[[ Records open ]]

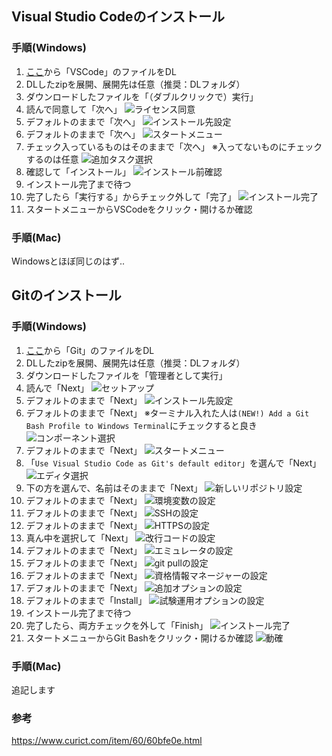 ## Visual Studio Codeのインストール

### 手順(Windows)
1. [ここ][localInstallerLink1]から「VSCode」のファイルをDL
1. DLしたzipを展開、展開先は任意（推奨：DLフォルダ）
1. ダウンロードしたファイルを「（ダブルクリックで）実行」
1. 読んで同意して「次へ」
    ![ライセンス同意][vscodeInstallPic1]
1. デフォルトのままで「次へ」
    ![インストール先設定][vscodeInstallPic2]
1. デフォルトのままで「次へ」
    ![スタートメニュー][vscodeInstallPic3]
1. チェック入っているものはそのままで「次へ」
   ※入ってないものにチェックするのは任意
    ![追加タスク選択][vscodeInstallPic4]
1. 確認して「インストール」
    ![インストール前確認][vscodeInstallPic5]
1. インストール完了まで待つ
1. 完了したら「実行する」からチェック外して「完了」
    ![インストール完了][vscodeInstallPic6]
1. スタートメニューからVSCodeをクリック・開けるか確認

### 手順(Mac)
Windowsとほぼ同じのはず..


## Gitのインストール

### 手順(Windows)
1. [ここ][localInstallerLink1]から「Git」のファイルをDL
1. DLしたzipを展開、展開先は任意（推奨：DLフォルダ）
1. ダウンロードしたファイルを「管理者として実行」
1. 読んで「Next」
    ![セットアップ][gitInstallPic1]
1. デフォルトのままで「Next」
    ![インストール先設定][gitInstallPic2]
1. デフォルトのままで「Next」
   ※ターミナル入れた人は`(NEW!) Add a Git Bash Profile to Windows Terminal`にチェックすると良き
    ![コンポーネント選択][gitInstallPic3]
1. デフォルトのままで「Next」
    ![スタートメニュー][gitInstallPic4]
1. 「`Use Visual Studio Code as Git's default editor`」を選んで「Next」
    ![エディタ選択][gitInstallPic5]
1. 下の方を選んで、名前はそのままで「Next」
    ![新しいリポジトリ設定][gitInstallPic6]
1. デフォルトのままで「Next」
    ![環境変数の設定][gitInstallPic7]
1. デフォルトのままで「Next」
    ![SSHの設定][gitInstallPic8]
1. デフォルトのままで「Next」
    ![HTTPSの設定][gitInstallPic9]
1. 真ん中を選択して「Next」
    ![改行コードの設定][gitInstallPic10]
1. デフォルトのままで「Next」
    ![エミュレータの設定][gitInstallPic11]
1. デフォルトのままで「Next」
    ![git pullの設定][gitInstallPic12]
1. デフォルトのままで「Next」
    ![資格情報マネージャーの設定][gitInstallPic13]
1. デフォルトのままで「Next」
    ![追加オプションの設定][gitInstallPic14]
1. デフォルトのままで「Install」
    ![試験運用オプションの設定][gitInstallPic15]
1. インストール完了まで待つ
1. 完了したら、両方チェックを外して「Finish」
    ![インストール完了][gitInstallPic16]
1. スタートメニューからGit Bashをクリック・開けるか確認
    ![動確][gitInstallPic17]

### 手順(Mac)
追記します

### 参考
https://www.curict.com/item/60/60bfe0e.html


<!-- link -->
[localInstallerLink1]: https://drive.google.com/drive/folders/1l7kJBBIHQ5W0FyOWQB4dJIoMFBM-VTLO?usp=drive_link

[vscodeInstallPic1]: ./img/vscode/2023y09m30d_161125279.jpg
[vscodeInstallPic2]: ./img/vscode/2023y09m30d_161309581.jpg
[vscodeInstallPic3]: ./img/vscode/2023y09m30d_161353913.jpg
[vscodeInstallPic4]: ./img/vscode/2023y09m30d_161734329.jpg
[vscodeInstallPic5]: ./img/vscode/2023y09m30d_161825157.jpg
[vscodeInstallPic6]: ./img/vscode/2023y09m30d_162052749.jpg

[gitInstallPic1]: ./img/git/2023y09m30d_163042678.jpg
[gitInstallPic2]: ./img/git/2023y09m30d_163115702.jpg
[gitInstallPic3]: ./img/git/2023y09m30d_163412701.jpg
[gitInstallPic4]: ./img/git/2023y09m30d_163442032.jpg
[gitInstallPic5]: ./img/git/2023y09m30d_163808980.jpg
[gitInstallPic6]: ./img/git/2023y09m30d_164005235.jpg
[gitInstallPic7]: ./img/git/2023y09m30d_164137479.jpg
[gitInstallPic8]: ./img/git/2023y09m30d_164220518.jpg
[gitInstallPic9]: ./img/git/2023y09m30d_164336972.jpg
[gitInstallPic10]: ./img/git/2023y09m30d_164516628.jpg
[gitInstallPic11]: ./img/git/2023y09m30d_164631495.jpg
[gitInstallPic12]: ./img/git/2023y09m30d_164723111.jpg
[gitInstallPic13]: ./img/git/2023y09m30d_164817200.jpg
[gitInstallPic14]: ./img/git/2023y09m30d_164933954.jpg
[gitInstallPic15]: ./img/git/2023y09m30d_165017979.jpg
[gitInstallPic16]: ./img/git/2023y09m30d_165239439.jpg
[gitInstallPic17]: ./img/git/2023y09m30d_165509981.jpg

[[ Records closed ]]

What is needed:
Print each entry above exactly. The pictures should not be printed.

Answer below:
 ## Visual Studio Codeのインストール

### 手順(Windows)
1. [ここ][localInstallerLink1]から「VSCode」のファイルをDL
1. DLしたzipを展開、展開先は任意（推奨：DLフォルダ）
1. ダウンロードしたファイルを「（ダブルクリックで）実行」
1. 読んで同意して「次へ」
    ![ライセンス同意][vscodeInstallPic1]
1. デフォルトのままで「次へ」
    ![インストール先設定][vscodeInstallPic2]
1. デフォルトのままで「次へ」
    ![スタートメニュー][vscodeInstallPic3]
1. チェック入っているものはそのままで「次へ」
   ※入ってないものにチェックするのは任意
    ![追加タスク選択][vscodeInstallPic4]
1. 確認して「インストール」
    ![インストール前確認][vscodeInstallPic5]
1. インストール完了まで待つ
1. 完了したら「実行する」からチェック外して「完了」
    ![インストール完了][vscodeInstallPic6]
1. スタートメニューからVSCodeをクリック・開けるか確認

### 手順(Mac)
Windowsとほぼ同じのはず..


## Gitのインストール

### 手順(Windows)
1. [ここ][localInstallerLink1]から「Git」のファイルをDL
1. DLしたzipを展開、展開先は任意（推奨：DLフォルダ）
1. ダウンロードしたファイルを「管理者として実行」
1. 読んで「Next」
    ![セットアップ][gitInstallPic1]
1. デフォルトのままで「Next」
    ![インストール先設定][gitInstallPic2]
1. デフォルトのままで「Next」
   ※ターミナル入れた人は`(NEW!) Add a Git Bash Profile to Windows Terminal`にチェックすると良き
    ![コンポーネント選択][gitInstallPic3]
1. デフォルトのままで「Next」
    ![スタートメニュー][gitInstallPic4]
1. 「`Use Visual Studio Code as Git's default editor`」を選んで「Next」
    ![エディタ選択][gitInstallPic5]
1. 下の方を選んで、名前はそのままで「Next」
    ![新しいリポジトリ設定][gitInstallPic6]
1. デフォルトのままで「Next」
    ![環境変数の設定][gitInstallPic7]
1. デフォルトのままで「Next」
    ![SSHの設定][gitInstallPic8]
1. デフォルトのままで「Next」
    ![HTTPSの設定][gitInstallPic9]
1. 真ん中を選択して「Next」
    ![改行コードの設定][gitInstallPic10]
1. デフォルトのままで「Next」
    ![エミュレータの設定][gitInstallPic11]
1. デフォルトのままで「Next」
    ![git pullの設定][gitInstallPic12]
1. デフォルトのままで「Next」
    ![資格情報マネージャーの設定][gitInstallPic13]
1. デフォルトのままで「Next」
    ![追加オプションの設定][gitInstallPic14]
1. デフォルトのままで「Install」
    ![試験運用オプションの設定][gitInstallPic15]
1. インストール完了まで待つ
1. 完了したら、両方チェックを外して「Finish」
    ![インストール完了][gitInstallPic16]
1. スタートメニューからGit Bashをクリック・開けるか確認
    ![動確][gitInstallPic17]

### 手順(Mac)
追記します

### 参考
https://www.curict.com/item/60/60bfe0e.html


<!-- link -->
[localInstallerLink1]: https://drive.google.com/drive/folders/1l7kJBBIHQ5W0FyOWQB4dJIoMFBM-VTLO?usp=drive_link

[vscodeInstallPic1]: ./img/vscode/2023y09m30d_161125279.jpg
[vscodeInstallPic2]: ./img/vscode/2023y09m30d_161309581.jpg
[vscodeInstallPic3]: ./img/vscode/2023y09m30d_161353913.jpg
[vscodeInstallPic4]: ./img/vscode/2023y09m30d_161734329.jpg
[vscodeInstallPic5]: ./img/vscode/2023y09m30d_161825157.jpg
[vscodeInstallPic6]: ./img/vscode/2023y09m30d_162052749.jpg

[gitInstallPic1]: ./img/git/2023y09m30d_163042678.jpg
[gitInstallPic2]: ./img/git/2023y09m30d_163115702.jpg
[gitInstallPic3]: ./img/git/2023y09m30d_163412701.jpg
[gitInstallPic4]: ./img/git/2023y09m30d_163442032.jpg
[gitInstallPic5]: ./img/git/2023y09m30d_163808980.jpg
[gitInstallPic6]: ./img/git/2023y09m30d_164005235.jpg
[gitInstallPic7]: ./img/git/2023y09m30d_164137479.jpg
[gitInstallPic8]: ./img/git/2023y09m30d_164220518.jpg
[gitInstallPic9]: ./img/git/2023y09m30d_164336972.jpg
[gitInstallPic10]: ./img/git/2023y09m30d_164516628.jpg
[gitInstallPic11]: ./img/git/2023y09m30d_164631495.jpg
[gitInstallPic12]: ./img/git/2023y09m30d_164723111.jpg
[gitInstallPic13]: ./img/git/2023y09m30d_164817200.jpg
[gitInstallPic14]: ./img/git/2023y09m30d_164933954.jpg
[gitInstallPic15]: ./img/git/2023y09m30d_165017979.jpg
[gitInstallPic16]: ./img/git/2023y09m30d_165239439.jpg
[gitInstallPic17]: ./img/git/2023y09m30d_165509981.jpg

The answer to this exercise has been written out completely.